_Problem description_. Output the entries below word for word, stopping once the line containing "The state velocities" is done, and omit each picture.

(Stored data)
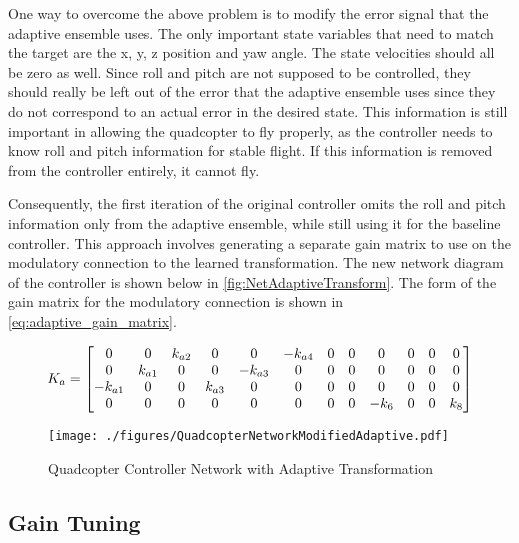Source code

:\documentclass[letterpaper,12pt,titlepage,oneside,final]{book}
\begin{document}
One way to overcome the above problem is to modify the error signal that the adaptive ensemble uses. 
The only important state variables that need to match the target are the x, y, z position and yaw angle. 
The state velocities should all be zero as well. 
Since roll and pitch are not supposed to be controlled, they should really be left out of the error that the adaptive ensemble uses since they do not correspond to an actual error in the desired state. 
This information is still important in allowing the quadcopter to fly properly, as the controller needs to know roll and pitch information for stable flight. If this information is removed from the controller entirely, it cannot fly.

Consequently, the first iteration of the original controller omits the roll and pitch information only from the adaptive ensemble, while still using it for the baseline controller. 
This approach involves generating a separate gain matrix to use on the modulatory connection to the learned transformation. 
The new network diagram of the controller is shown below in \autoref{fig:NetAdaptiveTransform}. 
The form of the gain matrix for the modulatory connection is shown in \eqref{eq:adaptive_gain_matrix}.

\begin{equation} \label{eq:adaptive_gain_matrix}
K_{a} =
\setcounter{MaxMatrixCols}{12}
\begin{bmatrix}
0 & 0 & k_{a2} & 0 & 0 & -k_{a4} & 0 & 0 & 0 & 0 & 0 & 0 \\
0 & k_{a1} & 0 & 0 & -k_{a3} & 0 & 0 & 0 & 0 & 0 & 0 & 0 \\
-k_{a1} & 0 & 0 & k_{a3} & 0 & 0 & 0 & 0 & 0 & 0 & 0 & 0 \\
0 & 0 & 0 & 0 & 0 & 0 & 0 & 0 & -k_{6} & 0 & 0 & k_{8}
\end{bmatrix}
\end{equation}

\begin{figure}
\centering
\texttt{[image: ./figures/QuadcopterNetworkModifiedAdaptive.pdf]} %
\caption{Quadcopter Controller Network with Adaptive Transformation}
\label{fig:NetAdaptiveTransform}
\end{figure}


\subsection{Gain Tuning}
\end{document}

_Solution_.
Source code

:\documentclass[letterpaper,12pt,titlepage,oneside,final]{book}
\begin{document}
One way to overcome the above problem is to modify the error signal that the adaptive ensemble uses. 
The only important state variables that need to match the target are the x, y, z position and yaw angle. 
The state velocities should all be zero as well. 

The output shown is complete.